- **What is expected**: Go to the line holding "allows us to" in the entries below and write out exactly every line down to and including the line holding "I find it useful".

- **Data provided**:
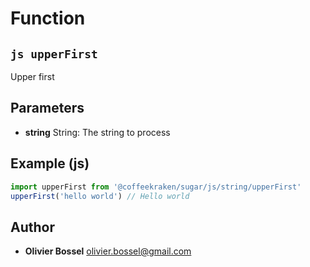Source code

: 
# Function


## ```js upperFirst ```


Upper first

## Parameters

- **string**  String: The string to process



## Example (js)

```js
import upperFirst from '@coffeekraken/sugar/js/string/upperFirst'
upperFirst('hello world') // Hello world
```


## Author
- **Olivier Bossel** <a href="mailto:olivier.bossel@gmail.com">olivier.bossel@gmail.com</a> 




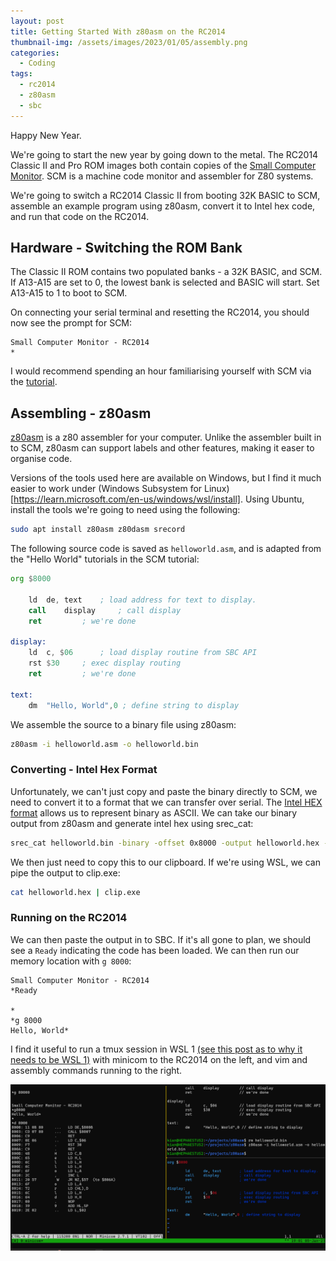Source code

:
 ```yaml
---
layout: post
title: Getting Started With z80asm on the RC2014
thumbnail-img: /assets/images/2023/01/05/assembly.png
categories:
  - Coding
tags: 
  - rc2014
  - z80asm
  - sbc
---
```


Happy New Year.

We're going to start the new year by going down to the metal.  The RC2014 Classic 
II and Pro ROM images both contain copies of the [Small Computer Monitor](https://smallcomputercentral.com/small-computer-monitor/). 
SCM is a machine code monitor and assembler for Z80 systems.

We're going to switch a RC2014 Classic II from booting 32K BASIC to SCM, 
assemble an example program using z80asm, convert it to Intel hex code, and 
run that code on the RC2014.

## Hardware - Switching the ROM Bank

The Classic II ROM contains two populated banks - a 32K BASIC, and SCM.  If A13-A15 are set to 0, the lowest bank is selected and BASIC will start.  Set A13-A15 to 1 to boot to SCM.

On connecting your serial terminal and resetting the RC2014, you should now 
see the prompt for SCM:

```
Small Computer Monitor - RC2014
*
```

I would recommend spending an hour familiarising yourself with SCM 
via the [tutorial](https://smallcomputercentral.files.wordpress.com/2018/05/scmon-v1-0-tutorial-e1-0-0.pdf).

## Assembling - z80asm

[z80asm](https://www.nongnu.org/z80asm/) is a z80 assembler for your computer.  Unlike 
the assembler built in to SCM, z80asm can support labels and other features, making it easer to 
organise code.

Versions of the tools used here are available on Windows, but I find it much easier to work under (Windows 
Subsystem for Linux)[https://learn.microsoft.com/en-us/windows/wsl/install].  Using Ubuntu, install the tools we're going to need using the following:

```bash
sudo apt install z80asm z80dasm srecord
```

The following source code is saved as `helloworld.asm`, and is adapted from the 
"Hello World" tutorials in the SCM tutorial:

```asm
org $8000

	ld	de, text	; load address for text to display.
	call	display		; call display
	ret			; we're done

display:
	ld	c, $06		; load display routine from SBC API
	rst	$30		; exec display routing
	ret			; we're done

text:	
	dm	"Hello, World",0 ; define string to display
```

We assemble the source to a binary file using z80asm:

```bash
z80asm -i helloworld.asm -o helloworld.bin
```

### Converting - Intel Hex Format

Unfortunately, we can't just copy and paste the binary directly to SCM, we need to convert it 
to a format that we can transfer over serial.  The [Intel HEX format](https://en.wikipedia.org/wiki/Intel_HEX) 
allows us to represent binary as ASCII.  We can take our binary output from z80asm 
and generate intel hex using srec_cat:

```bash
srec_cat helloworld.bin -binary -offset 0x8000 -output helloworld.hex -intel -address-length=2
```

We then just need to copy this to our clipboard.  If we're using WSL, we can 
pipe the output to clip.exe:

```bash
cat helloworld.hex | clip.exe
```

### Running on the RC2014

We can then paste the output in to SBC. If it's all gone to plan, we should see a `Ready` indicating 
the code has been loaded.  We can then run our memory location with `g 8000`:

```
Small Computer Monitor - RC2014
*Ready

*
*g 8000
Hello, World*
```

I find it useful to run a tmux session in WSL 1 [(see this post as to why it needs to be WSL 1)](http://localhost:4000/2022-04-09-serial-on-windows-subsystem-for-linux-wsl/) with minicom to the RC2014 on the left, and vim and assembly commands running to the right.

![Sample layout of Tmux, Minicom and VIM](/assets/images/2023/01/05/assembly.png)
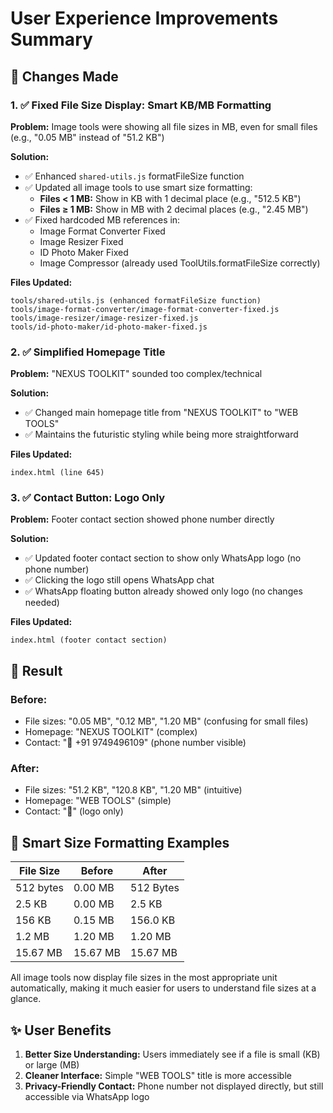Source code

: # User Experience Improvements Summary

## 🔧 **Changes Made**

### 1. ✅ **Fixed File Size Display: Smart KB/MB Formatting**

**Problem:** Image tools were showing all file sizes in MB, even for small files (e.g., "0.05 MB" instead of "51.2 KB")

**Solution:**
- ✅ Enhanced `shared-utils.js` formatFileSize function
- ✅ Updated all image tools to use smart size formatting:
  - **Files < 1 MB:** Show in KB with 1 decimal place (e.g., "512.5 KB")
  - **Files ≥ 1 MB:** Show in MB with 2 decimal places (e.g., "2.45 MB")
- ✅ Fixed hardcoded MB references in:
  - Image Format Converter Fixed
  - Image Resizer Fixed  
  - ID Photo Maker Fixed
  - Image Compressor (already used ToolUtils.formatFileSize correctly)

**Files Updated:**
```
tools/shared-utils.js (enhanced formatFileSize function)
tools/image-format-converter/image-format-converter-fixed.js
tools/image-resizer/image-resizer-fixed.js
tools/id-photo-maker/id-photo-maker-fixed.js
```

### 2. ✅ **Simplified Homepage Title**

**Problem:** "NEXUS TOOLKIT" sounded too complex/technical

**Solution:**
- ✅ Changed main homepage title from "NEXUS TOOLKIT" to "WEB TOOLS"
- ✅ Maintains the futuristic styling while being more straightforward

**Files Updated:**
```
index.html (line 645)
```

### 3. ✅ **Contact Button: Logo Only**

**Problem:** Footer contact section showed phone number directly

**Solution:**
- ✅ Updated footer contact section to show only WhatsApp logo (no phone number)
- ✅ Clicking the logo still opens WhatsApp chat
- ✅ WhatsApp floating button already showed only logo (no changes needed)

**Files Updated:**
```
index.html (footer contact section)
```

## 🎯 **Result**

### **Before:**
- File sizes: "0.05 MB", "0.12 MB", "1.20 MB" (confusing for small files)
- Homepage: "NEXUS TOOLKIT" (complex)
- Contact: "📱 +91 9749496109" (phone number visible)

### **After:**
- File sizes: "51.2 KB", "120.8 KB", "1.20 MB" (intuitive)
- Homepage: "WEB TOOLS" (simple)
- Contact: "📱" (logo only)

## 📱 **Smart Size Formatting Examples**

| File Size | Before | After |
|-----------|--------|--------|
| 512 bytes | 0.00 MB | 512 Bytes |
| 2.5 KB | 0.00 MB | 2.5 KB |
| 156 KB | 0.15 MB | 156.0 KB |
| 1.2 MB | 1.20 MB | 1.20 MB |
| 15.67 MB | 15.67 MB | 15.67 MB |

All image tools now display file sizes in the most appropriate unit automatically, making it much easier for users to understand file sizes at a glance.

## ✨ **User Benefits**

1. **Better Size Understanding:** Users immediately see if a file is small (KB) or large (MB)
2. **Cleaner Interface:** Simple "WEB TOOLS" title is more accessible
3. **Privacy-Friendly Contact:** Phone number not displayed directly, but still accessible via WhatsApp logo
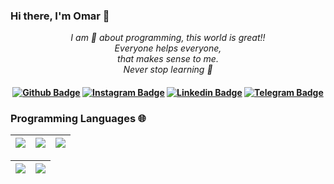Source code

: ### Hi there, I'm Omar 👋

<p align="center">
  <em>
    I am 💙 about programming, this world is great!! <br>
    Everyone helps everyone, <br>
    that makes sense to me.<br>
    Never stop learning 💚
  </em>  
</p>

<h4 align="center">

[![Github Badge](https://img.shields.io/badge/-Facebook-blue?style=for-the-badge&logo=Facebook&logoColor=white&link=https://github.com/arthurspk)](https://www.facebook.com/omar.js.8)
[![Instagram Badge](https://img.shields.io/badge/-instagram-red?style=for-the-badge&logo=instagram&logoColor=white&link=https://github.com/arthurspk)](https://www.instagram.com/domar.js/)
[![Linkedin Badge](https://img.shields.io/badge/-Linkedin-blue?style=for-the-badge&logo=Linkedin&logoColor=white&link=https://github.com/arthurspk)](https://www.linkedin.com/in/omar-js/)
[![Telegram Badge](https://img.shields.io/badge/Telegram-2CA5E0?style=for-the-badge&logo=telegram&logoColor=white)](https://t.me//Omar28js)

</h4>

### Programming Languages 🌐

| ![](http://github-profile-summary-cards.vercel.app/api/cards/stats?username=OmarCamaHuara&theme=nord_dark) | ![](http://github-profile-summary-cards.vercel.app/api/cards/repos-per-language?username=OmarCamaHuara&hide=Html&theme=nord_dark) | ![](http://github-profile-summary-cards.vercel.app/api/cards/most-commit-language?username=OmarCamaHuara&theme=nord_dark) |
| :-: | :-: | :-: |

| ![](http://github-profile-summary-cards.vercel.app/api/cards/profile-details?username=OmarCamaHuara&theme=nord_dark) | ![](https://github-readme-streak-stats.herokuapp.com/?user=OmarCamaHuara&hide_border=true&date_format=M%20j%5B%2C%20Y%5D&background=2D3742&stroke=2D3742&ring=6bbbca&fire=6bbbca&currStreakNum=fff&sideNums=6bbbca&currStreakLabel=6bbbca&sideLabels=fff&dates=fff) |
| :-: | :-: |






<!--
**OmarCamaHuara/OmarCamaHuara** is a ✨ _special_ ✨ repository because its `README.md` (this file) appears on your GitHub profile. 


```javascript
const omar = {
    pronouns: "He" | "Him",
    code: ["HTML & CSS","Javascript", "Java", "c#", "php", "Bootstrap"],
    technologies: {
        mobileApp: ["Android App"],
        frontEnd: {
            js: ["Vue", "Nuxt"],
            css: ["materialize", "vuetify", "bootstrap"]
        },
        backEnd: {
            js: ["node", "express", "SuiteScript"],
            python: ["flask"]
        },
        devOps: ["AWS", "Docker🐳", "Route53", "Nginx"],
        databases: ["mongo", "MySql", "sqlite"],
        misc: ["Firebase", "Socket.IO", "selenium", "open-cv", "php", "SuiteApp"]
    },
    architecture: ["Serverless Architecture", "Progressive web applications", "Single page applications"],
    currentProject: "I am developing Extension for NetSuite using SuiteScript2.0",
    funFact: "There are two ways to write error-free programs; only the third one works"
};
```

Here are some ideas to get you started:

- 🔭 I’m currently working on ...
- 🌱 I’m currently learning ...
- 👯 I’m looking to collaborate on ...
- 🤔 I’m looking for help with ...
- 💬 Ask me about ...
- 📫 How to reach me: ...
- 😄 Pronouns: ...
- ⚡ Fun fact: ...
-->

- **Exercise solution**:
allows us to represent binary as ASCII.  We can take our binary output from z80asm 
and generate intel hex using srec_cat:

```bash
srec_cat helloworld.bin -binary -offset 0x8000 -output helloworld.hex -intel -address-length=2
```

We then just need to copy this to our clipboard.  If we're using WSL, we can 
pipe the output to clip.exe:

```bash
cat helloworld.hex | clip.exe
```

### Running on the RC2014

We can then paste the output in to SBC. If it's all gone to plan, we should see a `Ready` indicating 
the code has been loaded.  We can then run our memory location with `g 8000`:

```
Small Computer Monitor - RC2014
*Ready

*
*g 8000
Hello, World*
```

I find it useful to run a tmux session in WSL 1 [(see this post as to why it needs to be WSL 1)](http://localhost:4000/2022-04-09-serial-on-windows-subsystem-for-linux-wsl/) with minicom to the RC2014 on the left, and vim and assembly commands running to the right.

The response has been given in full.